C4 - Classic Clojure Compiler Contemplation

The first in a series of posts analyzing the Clojure (JVM/CLR) compiler. In this post, we look at the overall structure of the compiler.

The other posts in the series are:

C4: AST me anything - A tour of the AST nodes produced by the compiler
C4: Symbolic of what? - A little digression on what symbols represent
C4: ISeq clarity - How to analyze an ISeq
C4: Functional anatomy - How functions are implemented in Clojure
C4: fn*: talkin’ ‘bout my generation - Code-gen for functions
C4: Tag! You’re int! - Type analysis by the compiler
C4: Primitive urges - How primitive types are handled
C4: Inline skating - How inlining is used to optimize performance
C4: Key in-site - Keyword callsites
C4: Is there a protocol for that? - Protocol implementation
C4: A time for reflection – Reflection and dynamic callsites
C4: Out of control – Some points about flow of control and data in the compiler
C4: Some assembly required – Assembly generation for AOT compilation

The terms of discussion

Languages are often classified as interpreted or compiled. Languages with interpreters tend to process one form or statement at time. The interpreter reads a statement, analyzes it to produce a fairly high-level representation of the statemnt, typically in the form of an abstract syntax tree (AST). It then evaluates the statement by traversing the AST. Evaluation often makes incremental changes to the running environment, such as defining functions or creating bindings for variables.

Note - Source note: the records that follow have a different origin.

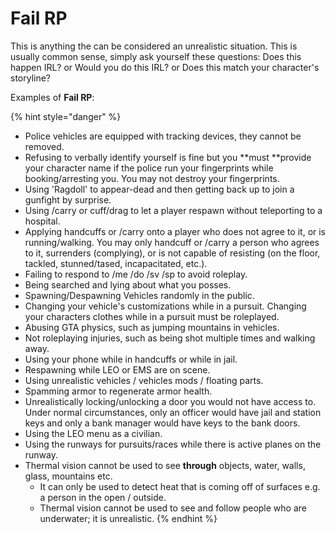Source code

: # Fail RP



This is anything the can be considered an unrealistic situation. This is usually common sense, simply ask yourself these questions: Does this happen IRL? or Would you do this IRL? or Does this match your character's storyline?

Examples of **Fail RP**:

{% hint style="danger" %}
* Police vehicles are equipped with tracking devices, they cannot be removed.&#x20;
* Refusing to verbally identify yourself is fine but you **must **provide your character name if the police run your fingerprints while booking/arresting you. You may not destroy your fingerprints.&#x20;
* Using 'Ragdoll' to appear-dead and then getting back up to join a gunfight by surprise.
* Using /carry or cuff/drag to let a player respawn without teleporting to a hospital.
* Applying handcuffs or /carry onto a player who does not agree to it, or is running/walking. You may only handcuff or /carry a person who agrees to it, surrenders (complying), or is not capable of resisting (on the floor, tackled, stunned/tased, incapacitated, etc.).
* Failing to respond to /me /do /sv /sp to avoid roleplay.&#x20;
* Being searched and lying about what you posses.
* Spawning/Despawning Vehicles randomly in the public.
* Changing your vehicle's customizations while in a pursuit. Changing your characters clothes while in a pursuit must be roleplayed.&#x20;
* Abusing GTA physics, such as jumping mountains in vehicles.
* Not roleplaying injuries, such as being shot multiple times and walking away.
* Using your phone while in handcuffs or while in jail.
* Respawning while LEO or EMS are on scene.
* Using unrealistic vehicles / vehicles mods / floating parts.
* Spamming armor to regenerate armor health.
* Unrealistically locking/unlocking a door you would not have access to. Under normal circumstances, only an officer would have jail and station keys and only a bank manager would have keys to the bank doors.
* Using the LEO menu as a civilian.
* Using the runways for pursuits/races while there is active planes on the runway.
* Thermal vision cannot be used to see **through** objects, water, walls, glass, mountains etc.
  * It can only be used to detect heat that is coming off of surfaces e.g. a person in the open / outside.&#x20;
  * Thermal vision cannot be used to see and follow people who are underwater; it is unrealistic.
{% endhint %}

Compiled languages typically process an entire compilation unit–a file or perhaps multiple files making up a project. Analysis of the code produces an AST on which various semantic checks and embellishments are made. The compiler then generates code for an abstract machine, which is then optimized and translated into into some lower-level language, such as machine code or Java bytecodes or MSIL instructions. That output can be directly executed (byt the CPU or some excution engine such as the JVM or CLR).

In either case, the compiler or interpreter share certain steps:

Lexical analysis: take the stream of characters of the source code and output a stream of ‘tokens’.
Syntax analysis: Take the stream of tokens and determine its hierarchical structure, outputing an abstract syntax tree (AST).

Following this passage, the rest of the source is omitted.